(Plain-text document sources)
▽
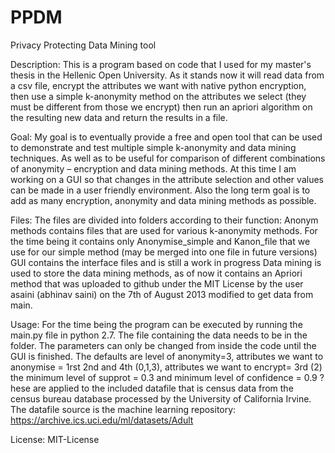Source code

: # PPDM
Privacy Protecting Data Mining tool

Description: 	This is a program based on code that I used for my master's thesis in the Hellenic Open University.
		As it stands now it will read data from a csv file, encrypt the attributes we want with native python encryption,
		then use a simple k-anonymity method on the attributes we select (they must be different from those we encrypt)
		then run an apriori algorithm on the resulting new data and return the results in a file.
		
Goal:		My goal is to eventually provide a free and open tool that can be used to demonstrate and test multiple simple k-anonymity and data mining techniques. 
		As well as to be useful for comparison of different combinations of anonymity – encryption and data mining methods.
		At this time I am working on a GUI so that changes in the attribute selection and other values can be made in a user friendly environment.
		Also the long term goal is to add as many encryption, anonymity and data mining methods as possible.

Files: 		The files are divided into folders according to their function: Anonym methods contains files that are used for various k-anonymity methods.
		For the time being it contains only Anonymise_simple and Kanon_file that we use for our simple method (may be merged into one file in future versions)
		GUI contains the interface files and is still a work in progress
		Data mining is used to store the data mining methods, as of now it contains an Apriori method that was uploaded to github under the MIT License
		by the user asaini (abhinav saini) on the 7th of August 2013 modified to get data from main.

Usage:		For the time being the program can be executed by running the main.py file in python 2.7.
		The file containing the data needs to be in the folder.
		The parameters can only be changed from inside the code until the GUI is finished. 
		The defaults are level of anonymity=3, attributes we want to anonymise = 1rst 2nd and 4th (0,1,3), attributes we want to encrypt= 3rd (2)
		the minimum level of supprot = 0.3 and minimum level of confidence = 0.9 
		?hese are applied to the included datafile that is census data from the census bureau database processed by the University of California Irvine.
		The datafile source is the machine learning repository: https://archive.ics.uci.edu/ml/datasets/Adult	
	
License:	MIT-License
△
[Task description] All of the lines above should be copied exactly, apart from the pictures.

[Exercise response]
Source code

: # PPDM
Privacy Protecting Data Mining tool

Description: 	This is a program based on code that I used for my master's thesis in the Hellenic Open University.
		As it stands now it will read data from a csv file, encrypt the attributes we want with native python encryption,
		then use a simple k-anonymity method on the attributes we select (they must be different from those we encrypt)
		then run an apriori algorithm on the resulting new data and return the results in a file.
		
Goal:		My goal is to eventually provide a free and open tool that can be used to demonstrate and test multiple simple k-anonymity and data mining techniques. 
		As well as to be useful for comparison of different combinations of anonymity – encryption and data mining methods.
		At this time I am working on a GUI so that changes in the attribute selection and other values can be made in a user friendly environment.
		Also the long term goal is to add as many encryption, anonymity and data mining methods as possible.

Files: 		The files are divided into folders according to their function: Anonym methods contains files that are used for various k-anonymity methods.
		For the time being it contains only Anonymise_simple and Kanon_file that we use for our simple method (may be merged into one file in future versions)
		GUI contains the interface files and is still a work in progress
		Data mining is used to store the data mining methods, as of now it contains an Apriori method that was uploaded to github under the MIT License
		by the user asaini (abhinav saini) on the 7th of August 2013 modified to get data from main.

Usage:		For the time being the program can be executed by running the main.py file in python 2.7.
		The file containing the data needs to be in the folder.
		The parameters can only be changed from inside the code until the GUI is finished. 
		The defaults are level of anonymity=3, attributes we want to anonymise = 1rst 2nd and 4th (0,1,3), attributes we want to encrypt= 3rd (2)
		the minimum level of supprot = 0.3 and minimum level of confidence = 0.9 
		?hese are applied to the included datafile that is census data from the census bureau database processed by the University of California Irvine.
		The datafile source is the machine learning repository: https://archive.ics.uci.edu/ml/datasets/Adult	
	
License:	MIT-License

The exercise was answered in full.